#### CSCE 670 :: Information Storage and Retrieval :: Texas A&M University :: Spring 2017

#### PROJECT

# SCUPER: Social Circle and User PErsonality based Recommendation System

### Team : Aniket Bonde, Nagaraj Janakiraman, Sudheer Dantuluri

### [25% of final grade]

### Due: Tuesday, May 2 by 11:59pm

*Goal of this project:* Get hand-on experience with building a recommendation system.


# 1. Introduction and Problem Statement

 Recommender systems play a pivotal role in boosting the sales of major e-commerce systems. With rapid increase in the number of registered users and products on e-commerce systems, the problem of cold start for users (new users into the RS with little historical behavior) and the sparsity of datasets (the proportion of rated user-item pairs in all the user-item pairs of RS) has become increasingly intractable.

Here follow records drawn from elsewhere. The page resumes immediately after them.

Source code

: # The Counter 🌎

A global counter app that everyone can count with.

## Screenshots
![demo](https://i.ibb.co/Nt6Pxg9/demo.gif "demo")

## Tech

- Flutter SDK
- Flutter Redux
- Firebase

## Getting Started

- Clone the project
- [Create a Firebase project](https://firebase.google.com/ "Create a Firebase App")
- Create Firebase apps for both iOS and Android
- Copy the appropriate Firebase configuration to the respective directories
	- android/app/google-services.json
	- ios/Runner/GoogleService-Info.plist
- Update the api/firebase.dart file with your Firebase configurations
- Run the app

 Fortunately, the appearance of web2.0 greatly improved user’s initiative on the Internet, and then brought volume of social networks such as Facebook, Twitter, Yelp, Douban, Epinions, etc. This new factor of social network - the interpersonal interest based on circles of friends brings opportunities to the recommender system to solve the cold start & sparsity problem of datasets.

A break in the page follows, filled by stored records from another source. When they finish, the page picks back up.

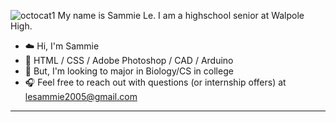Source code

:![octocat1](https://github.com/sammieele/les_webdesign/assets/155572963/35498f36-5bcb-487d-9292-5ef08803db42)
My name is Sammie Le. I am a highschool senior at Walpole High.
* :cloud: Hi, I'm Sammie
* :8ball: HTML / CSS / Adobe Photoshop / CAD / Arduino
* :rice_ball: But, I'm looking to major in Biology/CS in college
* :headphones: Feel free to reach out with questions (or internship offers) at lesammie2005@gmail.com
---
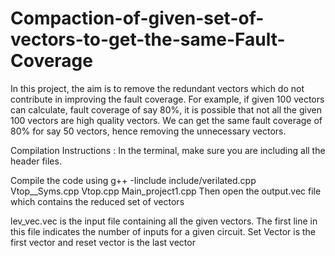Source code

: # Compaction-of-given-set-of-vectors-to-get-the-same-Fault-Coverage

In this project, the aim is to remove the redundant vectors which do not contribute in improving the fault coverage. For example, if given 100 vectors can calculate, fault coverage of say 80%, it is possible that not all the given 100 vectors are high quality vectors. We can get the same fault coverage of 80% for say 50 vectors, hence removing the unnecessary vectors.

Compilation Instructions : In the terminal, make sure you are including all the header files.

Compile the code using g++ -Iinclude include/verilated.cpp Vtop__Syms.cpp Vtop.cpp Main_project1.cpp Then open the output.vec file which contains the reduced set of vectors

lev_vec.vec is the input file containing all the given vectors. The first line in this file indicates the number of inputs for a given circuit. Set Vector is the first vector and reset vector is the last vector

 In this Project, we propose to implement a personalized recommendation model that fuses in user’s personal interest and social factors like interpersonal similarity and interpersonal influence that is based on social network. The factor of user personal interest captures direct connection between user and item latent feature vectors, and social factors capture connections between user and his/here friend's latent feature vectors.

# 2. Related Work

 Recently, there have been some works that address to solve the cold start problem by factoring in social network features. Some recent significant contributions are CircleCon Model [1], ContextMF model [2] and [3]. [1] proposed a model that uses the concept of ‘inferred trust circle’ based on the domain-obvious circles of friends on social network. However, [2] demonstrated that individual preference (personal interest) is also a significant factor in social network. [3] builds on these ideas and proposes a personalized recommendation model based on probabilistic matrix factorization that considers three factors - personal interest, interpersonal interest similarity and interpersonal influence. Detailed explanation for each factor is presented in the high-level-approach section.

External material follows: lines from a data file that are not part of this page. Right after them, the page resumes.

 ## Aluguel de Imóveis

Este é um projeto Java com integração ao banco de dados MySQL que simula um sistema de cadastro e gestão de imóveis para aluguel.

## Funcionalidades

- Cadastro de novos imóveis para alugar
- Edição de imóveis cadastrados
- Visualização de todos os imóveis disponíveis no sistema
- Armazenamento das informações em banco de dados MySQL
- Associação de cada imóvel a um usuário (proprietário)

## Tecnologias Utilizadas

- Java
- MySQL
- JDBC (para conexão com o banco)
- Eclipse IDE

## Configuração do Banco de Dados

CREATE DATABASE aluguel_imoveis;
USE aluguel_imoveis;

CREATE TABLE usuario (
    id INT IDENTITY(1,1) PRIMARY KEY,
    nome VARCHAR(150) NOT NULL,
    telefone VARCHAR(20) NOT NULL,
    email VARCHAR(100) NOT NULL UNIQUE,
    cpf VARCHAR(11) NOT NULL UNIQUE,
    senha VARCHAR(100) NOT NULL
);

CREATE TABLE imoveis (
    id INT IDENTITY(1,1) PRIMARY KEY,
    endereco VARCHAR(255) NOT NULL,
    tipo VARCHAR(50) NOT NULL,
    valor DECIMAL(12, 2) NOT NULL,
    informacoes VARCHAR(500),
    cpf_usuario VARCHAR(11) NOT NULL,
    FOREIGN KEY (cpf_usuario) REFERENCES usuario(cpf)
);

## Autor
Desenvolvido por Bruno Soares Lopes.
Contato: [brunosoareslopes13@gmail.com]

 In our project, we desire to understand the effects of factors proposed in [3], and evaluate it on a real dataset like ‘Yelp’ to recommend businesses for users with very less rating history (cold start scenario). We would evaluate the model that considers user personal interest and social circle and compare it against a model like classic Matrix Factorization that neglects factors from social network.
        
### 2.1 References

[1] X.-W. Yang, H. Steck, and Y. Liu, “Circle-based recommendation in online social networks,” in Proc. 18th ACM SIGKDD Int. Conf. KDD, New York, NY, USA, Aug. 2012, pp. 1267–1275.

[2] M. Jiang et al., “Social contextual recommendation,” in Proc. 21st ACM Int. CIKM, New York, NY, USA, 2012, pp. 45–54.

[3] H. Feng and X. Qian, “Recommendation via user’s personality and social contextual,” in Proc. 22nd ACM CIKM, New York, NY, USA, 2013

[4] R. Sinha and K. Swearingen, “Comparing recommendations made by online systems and friends,” in Proc. DELOS Workshop Personalisation Recommender Systems Digital Libraries, Dublin, Ireland, 2001.

# 3. High-level Approach

  We first start with the basic matrix factorization model without any social factors. The task of a recommender system is to decrease the error of predicted value and the actual rating. Thus, this basic model is trained on the observed rating data by minimizing the objective error function (using gradient descent)
 
![title](PRM.jpg)

  Then we add three factors proposed in PRM for better personalization:

## 3.1 Interpersonal influence: Whom you would trust?
    
  Interpersonal influence is the measure of trust a particular user puts in another user. The results in [4] show that the user’s friends consistently provided better recommendations. For example, 90% of users believe the book recommended is good from friends, 75% of users believe that the recommendation is useful from friends.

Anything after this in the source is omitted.